SHAP Values for Model Interpretation

Updated 25 January 2026

SHAP values are local, model-agnostic feature-attribution scores based on Shapley values that quantify each feature's contribution to a model's prediction.
They leverage rigorous axioms and efficient algorithms like KernelSHAP and TreeSHAP to provide computationally tractable, interpretable insights.
Applied across domains from tabular data to deep learning, SHAP values support feature selection, global importance measures, and robustness in adversarial settings.

SHAP (SHapley Additive exPlanations) values are a family of local, model-agnostic feature-attribution scores that explain predictions of machine learning models by allocating the predicted value among input features according to cooperative game-theoretic Shapley values.

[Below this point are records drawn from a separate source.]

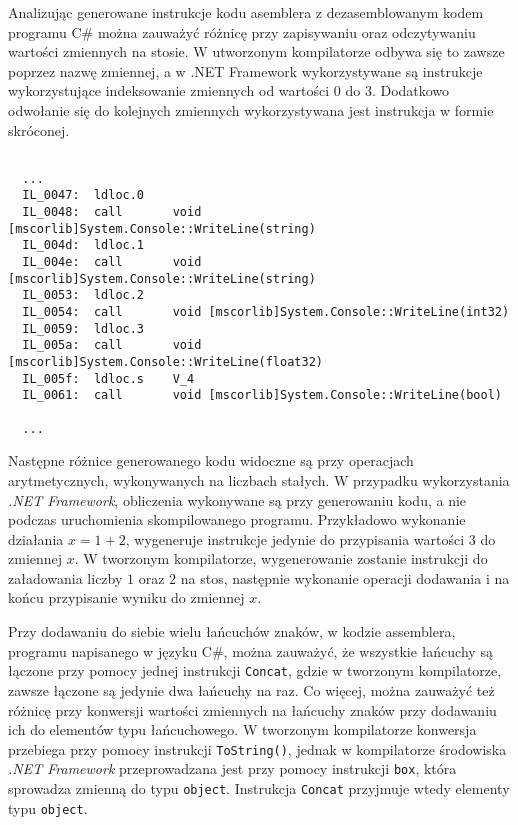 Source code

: \par Analizując generowane instrukcje kodu asemblera z dezasemblowanym kodem programu C\# można zauważyć różnicę przy zapisywaniu oraz odczytywaniu wartości zmiennych na stosie. W utworzonym kompilatorze odbywa się to zawsze poprzez nazwę zmiennej, a w .NET Framework wykorzystywane są instrukcje wykorzystujące indeksowanie zmiennych od wartości 0 do 3. Dodatkowo odwołanie się do kolejnych zmiennych wykorzystywana jest instrukcja w formie skróconej.


\begin{lstlisting}[language=IL, caption={Fragment kodu deasemblerowanego testu programu C\#, przedstawiający ładowanie wartości zmiennych na stos}, label=alg:asm]

  ...
  IL_0047:  ldloc.0
  IL_0048:  call       void [mscorlib]System.Console::WriteLine(string)
  IL_004d:  ldloc.1
  IL_004e:  call       void [mscorlib]System.Console::WriteLine(string)
  IL_0053:  ldloc.2
  IL_0054:  call       void [mscorlib]System.Console::WriteLine(int32)
  IL_0059:  ldloc.3
  IL_005a:  call       void [mscorlib]System.Console::WriteLine(float32)
  IL_005f:  ldloc.s    V_4
  IL_0061:  call       void [mscorlib]System.Console::WriteLine(bool)

  ...
\end{lstlisting}

\par Następne różnice generowanego kodu widoczne są przy operacjach arytmetycznych, wykonywanych na liczbach stałych. W przypadku wykorzystania \textit{.NET Framework}, obliczenia wykonywane są przy generowaniu kodu, a nie podczas uruchomienia skompilowanego programu. Przykładowo wykonanie działania $x = 1 + 2$, wygeneruje instrukcje jedynie do przypisania wartości $3$ do zmiennej $x$. W tworzonym kompilatorze, wygenerowanie zostanie instrukcji do załadowania liczby $1$ oraz $2$ na stos, następnie wykonanie operacji dodawania i na końcu przypisanie wyniku do zmiennej $x$.
\par Przy dodawaniu do siebie wielu łańcuchów znaków, w kodzie assemblera, programu napisanego w języku C\#, można zauważyć, że wszystkie łańcuchy są łączone przy pomocy jednej instrukcji \texttt{Concat}, gdzie w tworzonym kompilatorze, zawsze łączone są jedynie dwa łańcuchy na raz. Co więcej, można zauważyć też różnicę przy konwersji wartości zmiennych na łańcuchy znaków przy dodawaniu ich do elementów typu łańcuchowego. W tworzonym kompilatorze konwersja przebiega przy pomocy instrukcji \texttt{ToString()}, jednak w kompilatorze środowiska \textit{.NET Framework} przeprowadzana jest przy pomocy instrukcji \texttt{box}, która sprowadza zmienną do typu \texttt{object}. Instrukcja \texttt{Concat} przyjmuje wtedy elementy typu \texttt{object}.

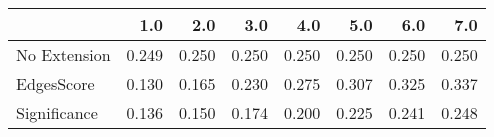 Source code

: \begin{tabular}{lrrrrrrr}
\toprule
{} &   1.0 &   2.0 &   3.0 &   4.0 &   5.0 &   6.0 &   7.0 \\
\midrule
No Extension & 0.249 & 0.250 & 0.250 & 0.250 & 0.250 & 0.250 & 0.250 \\
EdgesScore   & 0.130 & 0.165 & 0.230 & 0.275 & 0.307 & 0.325 & 0.337 \\
Significance & 0.136 & 0.150 & 0.174 & 0.200 & 0.225 & 0.241 & 0.248 \\
\bottomrule
\end{tabular}
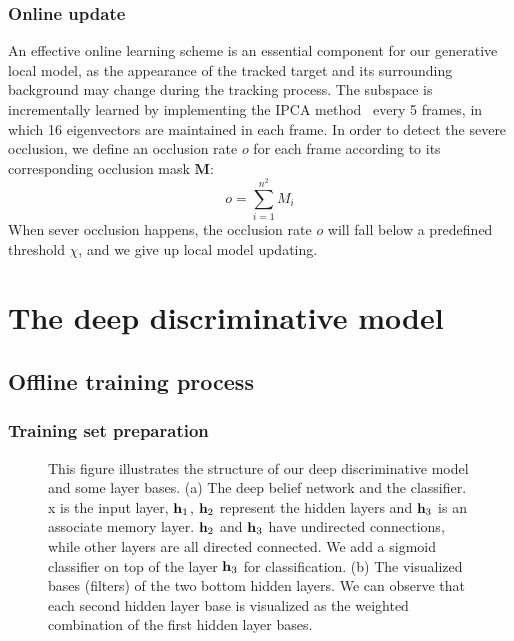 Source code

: \documentclass[preprint,12pt,review]{elsarticle}
\begin{document}
\subsubsection{Online update}
An effective online learning scheme is an essential component for our generative local model, as the appearance of the tracked target and its surrounding background may change during the tracking process.
The subspace is incrementally learned by implementing the IPCA method~\cite{ross2008incremental} every 5 frames, in which 16 eigenvectors are maintained in each frame.
In order to detect the severe occlusion, we define an occlusion rate $o$ for each frame according to its corresponding occlusion mask $\mathbf{M}$:
\begin{equation}
  o=\sum \limits_{i=1}^{n^2} M_i \end{equation}
When sever occlusion happens, the occlusion rate $o$ will fall below a predefined threshold $\chi $, and we give up local model updating.

\section{The deep discriminative model}
\subsection{Offline training process}
\subsubsection{Training set preparation}
\begin{figure}[tbp]
\centering
{}
\vspace{-8mm}
\caption{This figure illustrates the structure of our deep discriminative model and some layer bases. (a) The deep belief network and the classifier. x is the input layer, ${{\bf{h}}_1}$, ${{\bf{h}}_2}$ represent the hidden layers and ${{\bf{h}}_3}$ is an associate memory layer.  ${{\bf{h}}_2}$ and ${{\bf{h}}_3}$ have undirected connections, while other layers are all directed connected. We add a sigmoid classifier on top of the layer ${{\bf{h}}_3}$ for classification. (b) The visualized bases (filters) of the two bottom hidden layers. We can observe that each second hidden layer base is visualized as the weighted combination of the first hidden layer bases.}
\label{fig:DBN}
\end{figure}
\end{document}
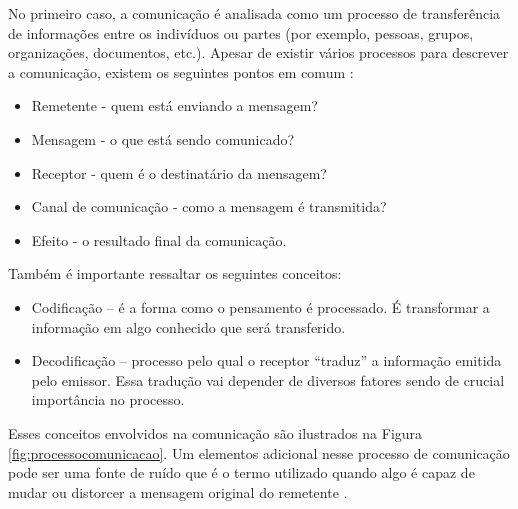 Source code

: No primeiro caso, a comunicação é analisada como um processo de transferência de informações entre os indivíduos ou partes (por exemplo, pessoas, grupos, organizações, documentos, etc.). Apesar de existir vários processos para descrever a comunicação, existem os seguintes pontos em comum \cite{pernstal}:

\begin{itemize}
    \item Remetente - quem está enviando a mensagem? 
    \item Mensagem - o que está sendo comunicado?
    \item Receptor - quem é o destinatário da mensagem?
    \item Canal de comunicação - como a mensagem é transmitida?
    \item Efeito - o resultado final da comunicação.
\end{itemize}

Também é importante ressaltar os seguintes conceitos:

\begin{itemize}
    \item Codificação – é a forma como o pensamento é processado. É transformar a informação em algo conhecido que será transferido.
    \item Decodificação – processo pelo qual o receptor ``traduz'' a informação emitida pelo emissor. Essa tradução vai depender de diversos fatores sendo de crucial importância no processo.
\end{itemize}

Esses conceitos envolvidos na comunicação são ilustrados na Figura \ref{fig:processocomunicacao}. Um elementos adicional nesse processo de comunicação pode ser uma fonte de ruído que é o termo utilizado quando algo é capaz de mudar ou distorcer a mensagem original do remetente \cite{pernstal}. 

\begin{figure}[h!] 
   	    \captionsetup{width=13cm}%
	\end{figure}




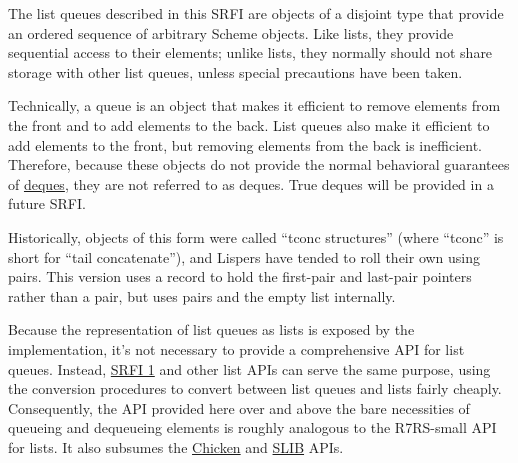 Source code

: The list queues described in this SRFI are objects of a disjoint type
that provide an ordered sequence of arbitrary Scheme objects. Like
lists, they provide sequential access to their elements; unlike lists,
they normally should not share storage with other list queues, unless
special precautions have been taken.

Technically, a queue is an object that makes it efficient to remove
elements from the front and to add elements to the back. List queues
also make it efficient to add elements to the front, but removing
elements from the back is inefficient. Therefore, because these objects
do not provide the normal behavioral guarantees of
\href{http://en.wikipedia.org/wiki/Double-ended_queue}{deques}, they are
not referred to as deques. True deques will be provided in a future
SRFI.

Historically, objects of this form were called ``tconc structures''
(where ``tconc'' is short for ``tail concatenate''), and Lispers have
tended to roll their own using pairs. This version uses a record to hold
the first-pair and last-pair pointers rather than a pair, but uses pairs
and the empty list internally.

Because the representation of list queues as lists is exposed by the
implementation, it's not necessary to provide a comprehensive API for
list queues. Instead,
\href{http://srfi.schemers.org/srfi-1/srfi-1.html}{SRFI 1} and other
list APIs can serve the same purpose, using the conversion procedures to
convert between list queues and lists fairly cheaply. Consequently, the
API provided here over and above the bare necessities of queueing and
dequeueing elements is roughly analogous to the R7RS-small API for
lists. It also subsumes the
\href{http://wiki.call-cc.org/man/4/Unit\%20data-structures\#queues}{Chicken}
and
\href{http://people.csail.mit.edu/jaffer/slib/Queues.html\#Queues}{​SLIB}
APIs.
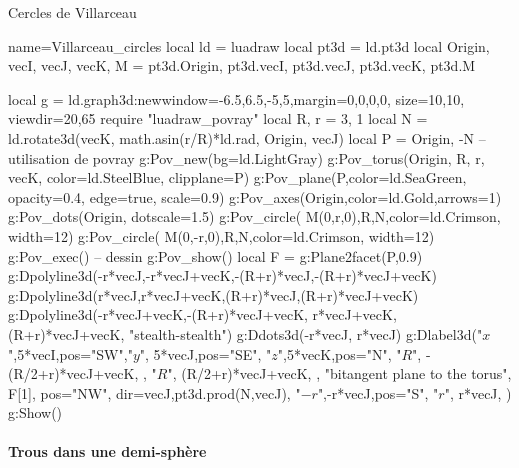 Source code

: \begin{demo}{Cercles de Villarceau}
\begin{luadraw}{name=Villarceau_circles}
local ld = luadraw
local pt3d = ld.pt3d
local Origin, vecI, vecJ, vecK, M = pt3d.Origin, pt3d.vecI, pt3d.vecJ, pt3d.vecK, pt3d.M

local g = ld.graph3d:new{window={-6.5,6.5,-5,5},margin={0,0,0,0}, size={10,10}, viewdir={20,65}}
require "luadraw_povray"
local R, r = 3, 1
local N = ld.rotate3d(vecK, math.asin(r/R)*ld.rad, {Origin, vecJ})
local P = {Origin, -N}
-- utilisation de povray
g:Pov_new({bg=ld.LightGray})
g:Pov_torus(Origin, R, r, vecK, {color=ld.SteelBlue, clipplane=P})
g:Pov_plane(P,{color=ld.SeaGreen, opacity=0.4, edge=true, scale=0.9})
g:Pov_axes(Origin,{color=ld.Gold,arrows=1})
g:Pov_dots(Origin, {dotscale=1.5})
g:Pov_circle( M(0,r,0),R,N,{color=ld.Crimson, width=12})
g:Pov_circle( M(0,-r,0),R,N,{color=ld.Crimson, width=12})
g:Pov_exec()
-- dessin
g:Pov_show()
local F = g:Plane2facet(P,0.9)
g:Dpolyline3d({{-r*vecJ,-r*vecJ+vecK},{-(R+r)*vecJ,-(R+r)*vecJ+vecK}})
g:Dpolyline3d({{r*vecJ,r*vecJ+vecK},{(R+r)*vecJ,(R+r)*vecJ+vecK}})
g:Dpolyline3d({{-r*vecJ+vecK,-(R+r)*vecJ+vecK}, {r*vecJ+vecK,(R+r)*vecJ+vecK}}, "stealth-stealth")
g:Ddots3d({-r*vecJ, r*vecJ})
g:Dlabel3d("$x$",5*vecI,{pos="SW"},"$y$", 5*vecJ,{pos="SE"}, "$z$",5*vecK,{pos="N"},
  "$R$", -(R/2+r)*vecJ+vecK, {}, "$R$", (R/2+r)*vecJ+vecK, {},
  "bitangent plane to the torus", F[1], {pos="NW", dir={vecJ,pt3d.prod(N,vecJ)}},
  "$-r$",-r*vecJ,{pos="S"}, "$r$", r*vecJ,{} )
g:Show()
\end{luadraw}
\end{demo}

\paragraph{Trous dans une demi-sphère}

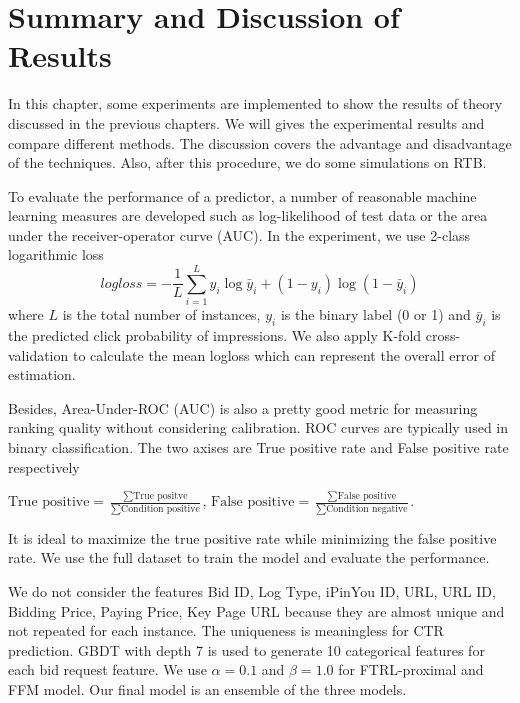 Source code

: \chapter{Summary and Discussion of Results}
\label{chapterlabel5}

In this chapter, some experiments are implemented to show the results of theory discussed in the previous chapters. We will gives the experimental results and compare different methods. The discussion covers the advantage and disadvantage of the techniques. Also, after this procedure, we do some simulations on RTB. 

To evaluate the performance of a predictor, a number of reasonable machine learning measures are developed such as log-likelihood of test data or the area under the receiver-operator curve (AUC). In the experiment, we use 2-class logarithmic loss
\begin{equation}
logloss = -\frac{1}{L}\sum_{i=1}^{L}y_i \log \bar{y}_i+(1-y_i) \log (1-\bar{y}_i)
\end{equation}
where $L$ is the total number of instances, $y_i$ is the binary label (0 or 1) and $\bar{y}_i$ is the predicted click probability of impressions. We also apply K-fold cross-validation to calculate the mean logloss which can represent the overall error of estimation.

Besides, Area-Under-ROC (AUC) is also a pretty good metric for measuring ranking quality without considering calibration. ROC curves are typically used in binary classification. The two axises are True positive rate and False positive rate respectively
\begin{center}
$\text{True positive} = \frac{\sum \text{True positve}}{\sum \text{Condition positive}}$, 
$\text{False positive} = \frac{\sum \text{False positive}}{\sum \text{Condition negative}}$.
\end{center}
It is ideal to maximize the true positive rate while minimizing the false positive rate. We use the full dataset to train the model and evaluate the performance.

We do not consider the features Bid ID, Log Type, iPinYou ID, URL, URL ID, Bidding Price, Paying Price, Key Page URL because they are almost unique and not repeated for each instance. The uniqueness is meaningless for CTR prediction. GBDT with depth 7 is used to generate 10 categorical features for each bid request feature. We use $\alpha=0.1$ and $\beta=1.0$ for FTRL-proximal and FFM model. Our final model is an ensemble of the three models. 

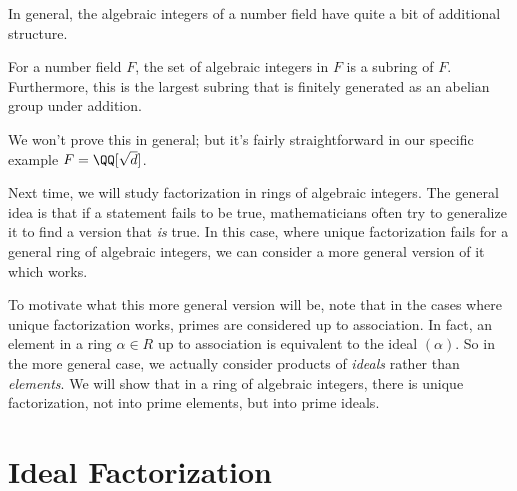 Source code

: In general, the algebraic integers of a number field have quite a bit of additional structure. 

\begin{theorem}
For a number field $F$, the set of algebraic integers in $F$ is a subring of $F$. Furthermore, this is the largest subring that is finitely generated as an abelian group under addition. 
\end{theorem}


We won't prove this in general; but it's fairly straightforward in our specific example $F = \QQ[\sqrt{d}]$.

Next time, we will study factorization in rings of algebraic integers. The general idea is that if a statement fails to be true, mathematicians often try to generalize it to find a version that \emph{is} true. In this case, where unique factorization fails for a general ring of algebraic integers, we can consider a more general version of it which works. 

To motivate what this more general version will be, note that in the cases where unique factorization works, primes are considered up to association. In fact, an element in a ring $\alpha \in R$ up to association is equivalent to the ideal $(\alpha)$. So in the more general case, we actually consider products of \emph{ideals} rather than \emph{elements}. We will show that in a ring of algebraic integers, there is unique factorization, not into prime elements, but into prime ideals. 



\section{Ideal Factorization}

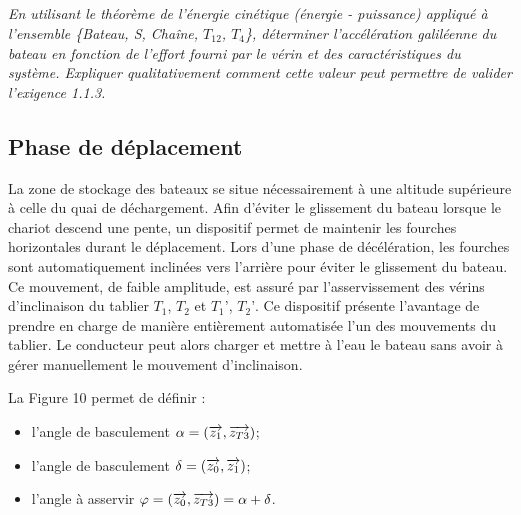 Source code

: \documentclass[10pt,fleqn]{article} %
\begin{document}
\subparagraph{}
\textit{En utilisant le théorème de l'énergie cinétique (énergie - puissance) appliqué à l'ensemble \{Bateau, S, Chaîne, $T_{12}$, $T_4$\}, déterminer l’accélération galiléenne du bateau en fonction de l’effort fourni par le vérin et des caractéristiques du système. Expliquer qualitativement comment cette valeur peut permettre de valider l'exigence 1.1.3.}

\subsection{Phase de déplacement}
La zone de stockage des bateaux se situe nécessairement à une altitude supérieure à celle du quai de déchargement. Afin d’éviter le glissement du bateau lorsque le chariot descend une pente, un dispositif permet de maintenir les fourches horizontales durant le déplacement. Lors d’une phase de décélération, les fourches sont automatiquement inclinées vers l’arrière pour éviter le glissement du bateau. Ce mouvement, de faible amplitude, est assuré par l’asservissement des vérins d’inclinaison du tablier $T_1$, $T_2$ et $T_1’$, $T_2’$. Ce dispositif présente l’avantage de prendre en charge de manière entièrement automatisée l’un des mouvements du tablier. Le conducteur peut alors charger et mettre à l’eau le bateau sans avoir à gérer manuellement le mouvement d’inclinaison.

La Figure 10 permet de définir :
\begin{itemize}
\item l'angle de basculement $\alpha=\left(\overrightarrow{z_1},\overrightarrow{z_{T3}}\right)$;
\item l'angle de basculement $\delta=\left(\overrightarrow{z_0},\overrightarrow{z_{1}}\right)$;
\item l'angle à asservir $\varphi=\left(\overrightarrow{z_0},\overrightarrow{z_{T3}}\right) = \alpha + \delta$.
\end{itemize}
\end{document}
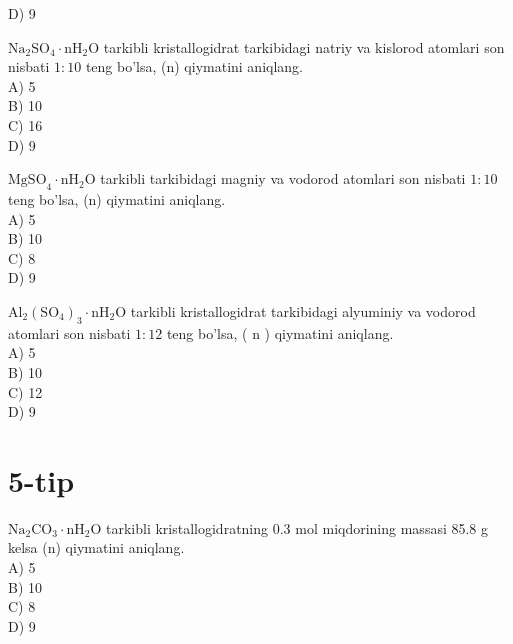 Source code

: D) 9
  \item $\mathrm{Na}_{2} \mathrm{SO}_{4} \cdot \mathrm{nH}_{2} \mathrm{O}$ tarkibli kristallogidrat tarkibidagi natriy va kislorod atomlari son nisbati $1: 10$ teng bo'lsa, (n) qiymatini aniqlang.\\
A) 5\\
B) 10\\
C) 16\\
D) 9
  \item $\mathrm{MgSO}_{4} \cdot \mathrm{nH}_{2} \mathrm{O}$ tarkibli tarkibidagi magniy va vodorod atomlari son nisbati $1: 10$ teng bo'lsa, (n) qiymatini aniqlang.\\
A) 5\\
B) 10\\
C) 8\\
D) 9
  \item $\mathrm{Al}_{2}\left(\mathrm{SO}_{4}\right)_{3} \cdot \mathrm{nH}_{2} \mathrm{O}$ tarkibli kristallogidrat tarkibidagi alyuminiy va vodorod atomlari son nisbati $1: 12$ teng bo'lsa, ( n ) qiymatini aniqlang.\\
A) 5\\
B) 10\\
C) 12\\
D) 9


\section*{5-tip}

  \setcounter{enumi}{40}
  \item $\mathrm{Na}_{2} \mathrm{CO}_{3} \cdot \mathrm{nH}_{2} \mathrm{O}$ tarkibli kristallogidratning 0.3 mol miqdorining massasi 85.8 g kelsa (n) qiymatini aniqlang.\\
A) 5\\
B) 10\\
C) 8\\
D) 9\\

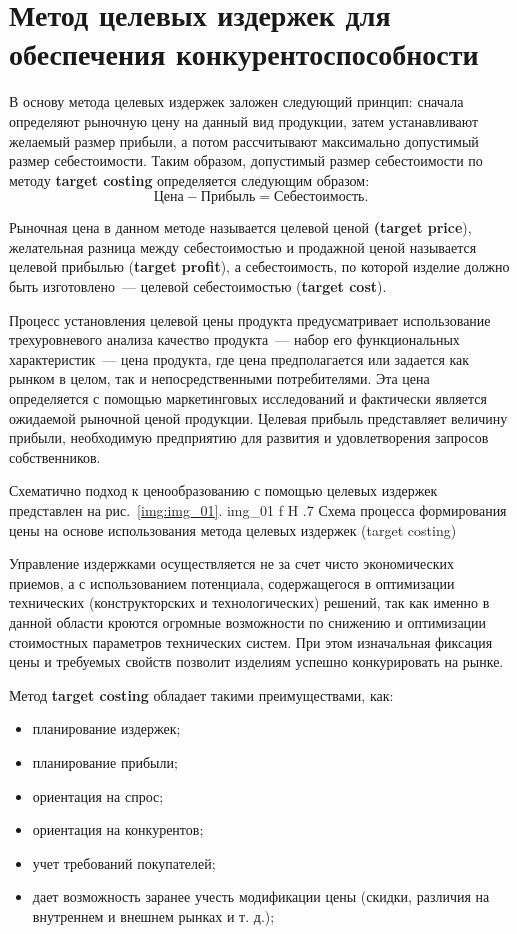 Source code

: \chapter{Метод целевых издержек для обеспечения конкурентоспособности}

В основу метода целевых издержек заложен следующий принцип: сначала определяют рыночную цену на данный вид продукции, затем устанавливают желаемый размер прибыли, а потом рассчитывают максимально допустимый размер себестоимости. 
Таким образом, допустимый размер себестоимости по методу \textbf{target costing} определяется следующим образом: 
\begin{equation}
	Цена - Прибыль = Себестоимость.
\end{equation}

Рыночная цена в данном методе называется целевой ценой \textbf{(target price}), желательная разница между себестоимостью и продажной ценой называется целевой прибылью (\textbf{target profit}), а себестоимость, по которой изделие должно быть изготовлено~--- целевой себестоимостью (\textbf{target cost}).

Процесс установления целевой цены продукта предусматривает использование трехуровневого анализа качество продукта~--- набор его функциональных характеристик~--- цена продукта, где цена предполагается или задается как рынком в целом, так и непосредственными потребителями. Эта цена определяется с помощью маркетинговых исследований и фактически является ожидаемой рыночной ценой продукции. 
Целевая прибыль представляет величину прибыли, необходимую предприятию для развития и удовлетворения запросов собственников.   

Схематично подход к ценообразованию с помощью целевых издержек представлен на рис.~\ref{img:img_01}. 
{img_01}
{f}
{H}
{.7\textwidth}
{Схема процесса формирования цены на основе использования  метода целевых издержек (target costing)}

Управление издержками осуществляется не за счет чисто экономических приемов, а с использованием потенциала, содержащегося в оптимизации технических (конструкторских и технологических) решений, так как именно в данной области кроются огромные возможности по снижению и оптимизации стоимостных параметров технических систем. 
При этом изначальная фиксация цены и требуемых свойств позволит изделиям успешно конкурировать на рынке.

Метод \textbf{target costing} обладает такими преимуществами, как:
\begin{itemize}
	\item планирование издержек;
	\item планирование прибыли;
	\item ориентация на спрос;
	\item ориентация на конкурентов;
	\item учет требований покупателей;
	\item дает возможность заранее учесть модификации цены (скидки, различия на внутреннем и внешнем рынках и т. д.); 
\end{itemize}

They provide both rigorous axiomatic guarantees and practical algorithms for interpreting complex models in fields ranging from tabular learning to deep neural networks and sequential decision processes. The SHAP framework encompasses a growing range of computational, statistical, and application-specific advancements.

1. Formal Definition and Theoretical Foundations

Let $f:\mathbb{R}^p \to \mathbb{R}$ be a predictive model and $x = (x_1, ..., x_p) \in \mathbb{R}^p$ an input instance. SHAP values attribute to each feature $i$ a value $\phi_i(f, x)$ representing its contribution to $f(x)$ , using the classical Shapley value principle from cooperative game theory. The SHAP value for feature $i$ is

$\phi_i(f, x) = \sum_{S \subseteq N \setminus \{i\}} \frac{|S|! (p - |S| - 1)!}{p!} \left[ f_{S \cup \{i\}}(x_{S \cup \{i\}}) - f_S(x_S) \right],$

where $N = \{1, \dots, p\}$ , $S$ is any subset not containing $i$ , $f_S(x_S)$ denotes the model’s output when only features in $S$ are "present" (others marginalized or set to baseline), and the weight is proportional to the number of orderings in which $S$ precedes $i$ .

Key properties inherited from Shapley values:

Local accuracy (efficiency): $\sum_{i=1}^p \phi_i(f, x) = f(x) - \mathbb{E}[f(x)]$ .
Consistency (monotonicity): If a feature's marginal contribution increases in a model, its SHAP value does not decrease.
Symmetry: Identically contributing features receive equal SHAP values.
Dummy: Features never affecting $f$ have zero SHAP value.
Additivity: Attributions for $f+g$ are sums of the attributions for $f$ and $g$ .

The conditional expectation $f_S(x_S)$ is often operationalized via the "interventional" or "background" approach, marginalizing out missing features over the empirical distribution (Kraev et al., 2024, Zeng, 2024, 2207.14490).

2. Computational Methodologies and Algorithmic Advances

Computing SHAP values exactly requires exponential time in the number of features; tractable approximations and closed-form strategies have been devised for practical use.

KernelSHAP is a model-agnostic approximation: it samples random subsets $S$ , fits a weighted linear model to the outputs, and solves a least-squares regression with Shapley weights to produce $\phi_i$ estimates (Hamilton et al., 2023).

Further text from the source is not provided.